Par la Rédaction
Le Gouvernement provincial du Sud-Kivu a dénoncé, mercredi 10 décembre 2025 à Baraka, des atrocités d’une ampleur inédite commises contre les populations civiles dans la plaine de la Ruzizi et la ville d’Uvira. Selon les données recueillies dans les structures sanitaires de la région, plus de 413 personnes ont été tuées par balles, grenades ou bombardements au cours des derniers jours.
Les localités les plus touchées sont Kamanyola, Katogota, Luvungi, Bwegera, Luberizi, Mutarule, Lemera, Sange, Kiliba et Uvira. De nombreuses femmes, enfants et jeunes figurent parmi les victimes, selon le communiqué officiel. Les autorités provinciales attribuent ces "agissements barbares" à des soldats rwandais et à des mercenaires étrangers opérant dans la zone.
Pour le Gouvernement provincial, ces violences ne relèvent pas d’affrontements ordinaires, mais d’une "intention manifeste de carnage" visant à terroriser les communautés locales et à briser tout tissu social dans la région. Les attaques ciblées contre les familles des résistants locaux sont également mentionnées parmi les faits les plus préoccupants.
La situation humanitaire s’est fortement dégradée : plus de 200.000 personnes ont fui dans une urgence absolue, souvent sans vivres ni abris, créant une pression considérable sur les rares mécanismes d’assistance disponibles. Les autorités provinciales alertent sur un risque de crise humanitaire majeure si les secours tardent à arriver.

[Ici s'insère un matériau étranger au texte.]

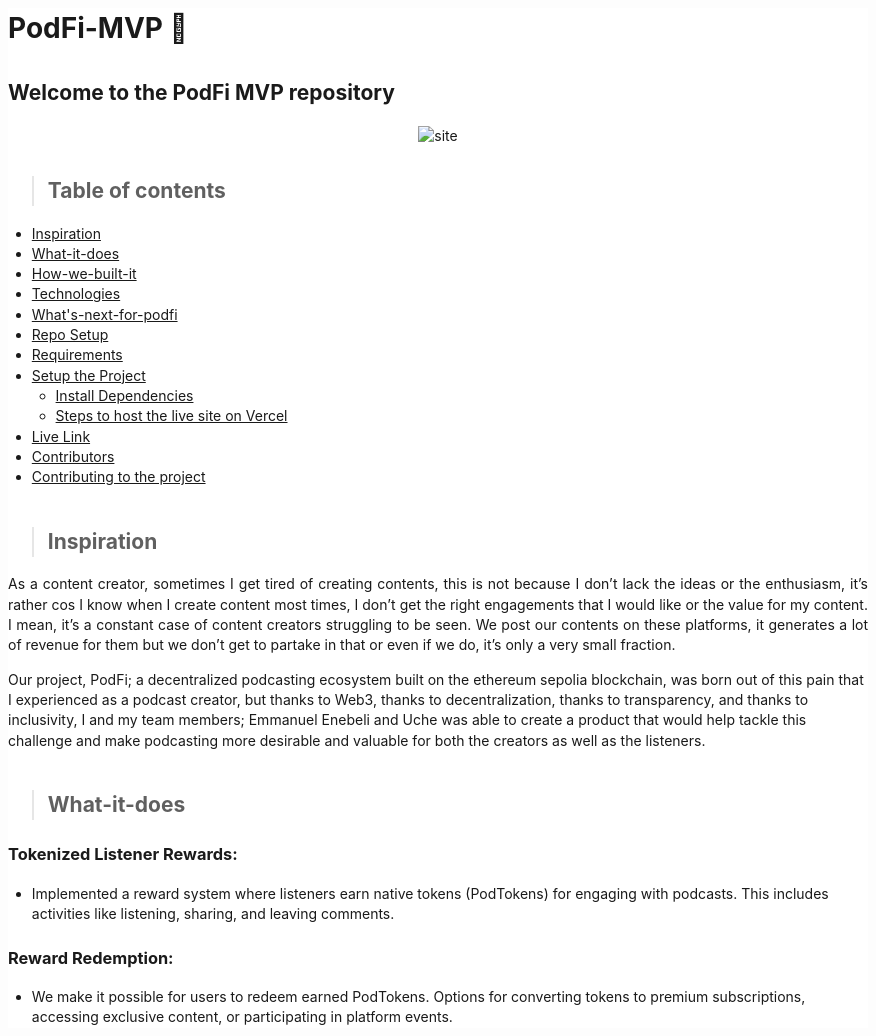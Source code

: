 # PodFi-MVP  🌟

## Welcome to the PodFi MVP repository

<p align="center" width="100%">
  <img src="https://imgur.com/606yAR7.png" alt="site"/>
</p>

> ## Table of contents
- [Inspiration](#inspiration)
- [What-it-does](#what-it-does)
- [How-we-built-it](how-we-built-it)
- [Technologies](#technologies)
- [What's-next-for-podfi](What's-next-for-podfi)
- [Repo Setup](#repo-setup)
- [Requirements](#requirements)
- [Setup the Project](#setup-the-project)
  - [Install Dependencies](#install-dependencies)
  - [Steps to host the live site on Vercel](#steps-to-host-the-live-site-on-vercel)
- [Live Link](#live-link)
- [Contributors](#contributors)
- [Contributing to the project](#contributing-to-the-project)

  
#
> ## Inspiration
<p align="justify">
As a content creator, sometimes I get tired of creating contents, this is not because I don’t lack the ideas or the enthusiasm, it’s rather cos I know when I create content most times, I don’t get the right engagements that I would like or the value for my content. I mean, it’s a constant case of content creators struggling to be seen. We post our contents on these platforms, it generates a lot of revenue for them but we don’t get to partake in that or even if we do, it’s only a very small fraction.

Our project, PodFi; a decentralized podcasting ecosystem built on the ethereum sepolia blockchain, was born out of this pain that I experienced as a podcast creator, but thanks to Web3, thanks to decentralization, thanks to transparency, and thanks to inclusivity, I and my team  members; Emmanuel Enebeli and Uche was able to create a product that would help tackle this challenge and make podcasting more desirable and valuable for both the creators as well as the listeners.

</p>

#
> ## What-it-does
>


### Tokenized Listener Rewards:
- Implemented a reward system where listeners earn native tokens (PodTokens) for engaging with podcasts. This includes activities like listening, sharing, and leaving comments.

### Reward Redemption:
- We make it possible for  users to redeem earned PodTokens.
Options for converting tokens to premium subscriptions, accessing exclusive content, or participating in platform events.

Le Gouvernement provincial appelle la communauté nationale et internationale à reconnaître la gravité des violations des droits humains documentées et à prendre des mesures immédiates pour protéger les civils. Il insiste sur l’urgence d’une réponse coordonnée afin d’éviter un "nouveau carnage à grande échelle" dans l’Est de la République démocratique du Congo.